Spigner began as a foster parent, mentoring the kids who came to stay with him for short periods of time, but he wanted to do more. He is just one of the hundreds of people in the Washington area that have formed loving, happy adoptive families with the help of the Adoptions Together agency in Silver Spring.

The nonprofit organization’s small New Hampshire Avenue office handles a big job: to bring children and families together in a stable, loving environment. Hundreds of pictures line the walls–children all successfully placed by the agency.

"I wanted to start an organization that would welcome every child regardless of their health, their race, their age, or their circumstance," says Janice Goldwater, founder and executive director.

During her years of observing and working within the child welfare system as a social worker and mental health professional, Goldwater saw a frustrating state-run system fraught with delays, and a private adoption system eased the process but lacked the education and support that adoptive or birth parents needed to make healthy decisions.

"What makes us stand apart is the holistic approach that we take to adoption," Goldwater says.

Since 1990, her organization has placed almost 2000 children–infants, teens, mentally and physically challenged children, and orphans from Eastern Europe, Asia, and Latin America. Adoptions Together also provides a full range of services to children, prospective adoptive parents, and even birth parents facing the decision of putting a child up for adoption.

"There are hundreds of children in the District and Maryland who need to be adopted," Goldwater says. "Many are siblings; all have experienced abuse or neglect; all have had trauma in their lives."

She is particularly concerned about the staggering number of children about to "age out" of DC’s foster care system. She says it was recently reported to Washington, DC’s Committee for Permanent Families for Children that there are more than 900 children in the city’s foster care system slated for "independent living"–making their way on their own as adults.

"The kids...have no roots, no foundation, no stability, no one to turn to, so what are they going to do?" Goldwater says. "It’s not a way to build a healthy society."

Statistics show that foster children are at great risk once they age out of the system. According to a study by the School of Social Work at the University of Wisconsin, 27 percent of males and 10 percent of females were incarcerated within 12 to 18 months of leaving the system. Fifty percent were unemployed, 37 percent had not finished high school, 33 percent received public assistance, and 19 percent of females had given birth to children.

Sebrena McAllister, director of Project If Not Us, an Adoptions Together program studying and promoting adoption in the African-American community, says African-American teenage males are most in need of help.

"What happens is that no one wants to work with that older child–they think it’s too late. So the child may not display any behavioral issues, any emotional issues– they just need a home," McAllister says.

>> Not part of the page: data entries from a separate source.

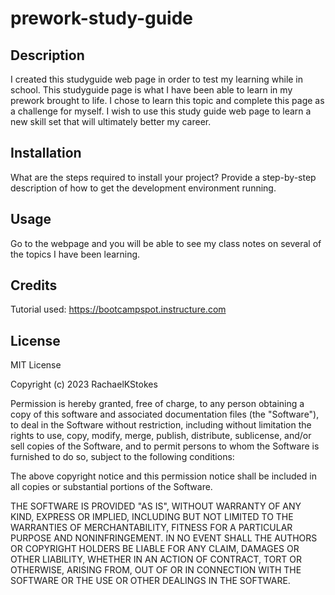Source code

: # prework-study-guide
## Description

I created this studyguide web page in order to test my learning while in school.  This studyguide page is what I have been able to learn in my prework brought to life. I chose to learn this topic and complete this page as a challenge for myself.  I wish to use this study guide web page to learn a new skill set that will ultimately better my career.

## Installation

What are the steps required to install your project? Provide a step-by-step description of how to get the development environment running.

## Usage

Go to the webpage and you will be able to see my class notes on several of the topics I have been learning.

## Credits

Tutorial used: https://bootcampspot.instructure.com

## License

MIT License

Copyright (c) 2023 RachaelKStokes

Permission is hereby granted, free of charge, to any person obtaining a copy
of this software and associated documentation files (the "Software"), to deal
in the Software without restriction, including without limitation the rights
to use, copy, modify, merge, publish, distribute, sublicense, and/or sell
copies of the Software, and to permit persons to whom the Software is
furnished to do so, subject to the following conditions:

The above copyright notice and this permission notice shall be included in all
copies or substantial portions of the Software.

THE SOFTWARE IS PROVIDED "AS IS", WITHOUT WARRANTY OF ANY KIND, EXPRESS OR
IMPLIED, INCLUDING BUT NOT LIMITED TO THE WARRANTIES OF MERCHANTABILITY,
FITNESS FOR A PARTICULAR PURPOSE AND NONINFRINGEMENT. IN NO EVENT SHALL THE
AUTHORS OR COPYRIGHT HOLDERS BE LIABLE FOR ANY CLAIM, DAMAGES OR OTHER
LIABILITY, WHETHER IN AN ACTION OF CONTRACT, TORT OR OTHERWISE, ARISING FROM,
OUT OF OR IN CONNECTION WITH THE SOFTWARE OR THE USE OR OTHER DEALINGS IN THE
SOFTWARE.


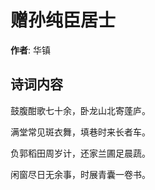 # 赠孙纯臣居士

**作者**: 华镇

## 诗词内容

鼓腹酣歌七十余，卧龙山北寄蓬庐。

满堂常见斑衣舞，填巷时来长者车。

负郭稻田周岁计，还家兰圃足晨蔬。

闲窗尽日无余事，时展青囊一卷书。

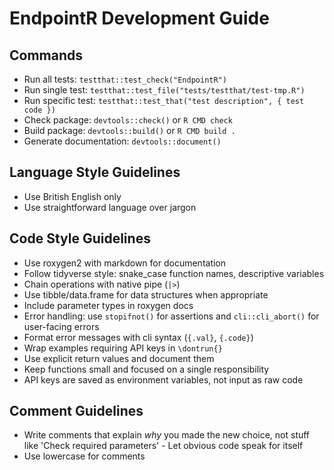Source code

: # EndpointR Development Guide

## Commands

-   Run all tests: `testthat::test_check("EndpointR")`
-   Run single test: `testthat::test_file("tests/testthat/test-tmp.R")`
-   Run specific test: `testthat::test_that("test description", { test code })`
-   Check package: `devtools::check()` or `R CMD check`
-   Build package: `devtools::build()` or `R CMD build .`
-   Generate documentation: `devtools::document()`

## Language Style Guidelines

-   Use British English only
-   Use straightforward language over jargon

## Code Style Guidelines

-   Use roxygen2 with markdown for documentation
-   Follow tidyverse style: snake_case function names, descriptive variables
-   Chain operations with native pipe (`|>`)
-   Use tibble/data.frame for data structures when appropriate
-   Include parameter types in roxygen docs
-   Error handling: use `stopifnot()` for assertions and `cli::cli_abort()` for user-facing errors
-   Format error messages with cli syntax (`{.val}`, `{.code}`)
-   Wrap examples requiring API keys in `\dontrun{}`
-   Use explicit return values and document them
-   Keep functions small and focused on a single responsibility
-   API keys are saved as environment variables, not input as raw code

## Comment Guidelines

-   Write comments that explain *why* you made the new choice, not stuff like 'Check required parameters' - Let obvious code speak for itself
-   Use lowercase for comments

The real challenge is finding the right adoptive parents. Adoptions Together hosts informational meetings for people considering adoption then performs a detailed home study to determine whether the person is really in a position to adopt and what type of child would thrive in that person’s environment.

Goldwater, who adopted a teenage girl two years ago, says its difficult when a child begins to act out, but adoptive parents must understand that the child is expressing pain, and be able to cope with it.

"The bottom line is we are looking for emotionally stable, mature people who are financially able to raise a child," Goldwater says. "And that means that they don’t have to own a house; they can be single or married; they can be traditional families or non-traditional families that may or may not already have children."

Goldwater’s hope is that we begin to understand that anyone can make a difference in a child’s life.

"I want the community to know, so the perceptions can change," she says. "Child-ren who are adopted are just as valuable members of society and families as those that are born into their families."